Airfield information
- Identifiers: ICAO: VTCD
Runways
| Direction | Length and surface |
| 01/19 | Marston Matting |

= Chiang Klang Airport =

Former military airport

Chiang Klang Airport (ICAO: VTCD) is a former military airport located in Chiang Klang district, Thailand. It was constructed in 1957 to facilitate operations of the Central Intelligence Agency and the Vietnam War. It was closed on 1 August, 1976, following the withdrawal of US military installations.

== History ==
In 1957, Chiang Klang Airport was established to support transportation for operations of the Central Intelligence Agency (CIA) during the Cold War. Afterwards, it served as a small airstrip for military and transport. In 1962, the airport was expanded to accommodate larger aircraft with a longer gravel runway. In 1967, runway was reinforced with Marston Matting for operations of the United States Air Force and Royal Thai Air Force.

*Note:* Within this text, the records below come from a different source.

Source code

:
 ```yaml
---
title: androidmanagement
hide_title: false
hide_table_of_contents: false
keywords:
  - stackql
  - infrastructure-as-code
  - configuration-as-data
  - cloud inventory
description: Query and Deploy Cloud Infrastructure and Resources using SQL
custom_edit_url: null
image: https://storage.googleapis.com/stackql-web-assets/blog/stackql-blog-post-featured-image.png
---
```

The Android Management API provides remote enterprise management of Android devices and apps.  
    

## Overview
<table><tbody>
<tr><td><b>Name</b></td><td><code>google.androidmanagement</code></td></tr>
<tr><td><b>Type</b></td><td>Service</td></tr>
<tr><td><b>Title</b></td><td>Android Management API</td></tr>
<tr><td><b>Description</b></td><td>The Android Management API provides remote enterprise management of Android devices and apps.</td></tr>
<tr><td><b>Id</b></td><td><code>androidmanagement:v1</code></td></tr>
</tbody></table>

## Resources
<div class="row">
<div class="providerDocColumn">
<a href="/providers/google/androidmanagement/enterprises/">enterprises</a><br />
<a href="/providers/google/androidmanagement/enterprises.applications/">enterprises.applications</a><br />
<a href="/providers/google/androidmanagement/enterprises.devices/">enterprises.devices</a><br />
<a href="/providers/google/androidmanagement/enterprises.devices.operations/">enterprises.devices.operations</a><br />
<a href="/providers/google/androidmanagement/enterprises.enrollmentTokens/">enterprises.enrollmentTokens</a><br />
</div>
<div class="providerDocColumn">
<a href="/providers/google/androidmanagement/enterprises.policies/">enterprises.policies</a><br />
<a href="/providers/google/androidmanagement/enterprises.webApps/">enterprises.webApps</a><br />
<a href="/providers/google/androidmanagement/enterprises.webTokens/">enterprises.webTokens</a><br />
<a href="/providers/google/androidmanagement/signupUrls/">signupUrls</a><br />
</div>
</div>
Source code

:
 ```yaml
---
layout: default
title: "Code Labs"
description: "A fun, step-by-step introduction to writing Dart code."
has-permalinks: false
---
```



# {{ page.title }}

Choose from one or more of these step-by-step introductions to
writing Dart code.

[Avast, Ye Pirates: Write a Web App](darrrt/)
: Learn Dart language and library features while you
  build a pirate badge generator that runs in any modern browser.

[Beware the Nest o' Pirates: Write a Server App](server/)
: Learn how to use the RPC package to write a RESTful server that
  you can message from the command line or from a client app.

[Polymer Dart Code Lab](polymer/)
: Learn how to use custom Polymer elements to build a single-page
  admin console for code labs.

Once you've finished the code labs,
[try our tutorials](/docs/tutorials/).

===Vietnam War operations===
During the Vietnam War, the airport supported flights and operations from Nakhon Phanom and Udorn. It was mainly used to aid in military operations along the border. In early February 1968, two Cessna O-1 Bird Dogs were deployed to Chiang Klang Airport, equipped with portable FAC UHF radios as a temporary expedient to communicate with RTAF fighter aircraft. Along with the aircraft, four additional Forward Air Controllers (FACs) were deployed to Chiang Klang Airport as part of the visual reconnaissance program and to control air strikes. Later, in an effort to provide coverage in northern Thailand, Direct Air Support Center 3, which support the Royal Thai 3rd Army, was moved from Chiang Klang to Lampomg and Nan. Soon afterwards, it was collocated with the 3rd Army Tactical Operations Center at Phitsunalok. Additionally, Chiang Klang Airport operated a low frequency beacon. From 1969 to 1970, Chiang Klang Airport was used by Air America’s de Havilland Canada DHC-4 Caribous to shuttle rice across the border to an airstrip designated as LS-69A, located in Ban Xieng Lom, Laos. On 13 January 1970, an RTAF Douglas C-47 Skytrain registered as serial L2-17/00 took off from the airport and crashed. There were 6 occupants and 1 fatality
was recorded, and the aircraft was subsequently written off from operation.

== Closure ==
In March 1976, the Thai Government ordered to withdraw all US military installations and stations.
After the withdrawal of US troops, Chiang Klang Airport ceased operations and was later given to Wat Phra That Cho Hae, a royal temple, to be managed by the local authorities. The ownership transfer was finalized on 1 August, 1976.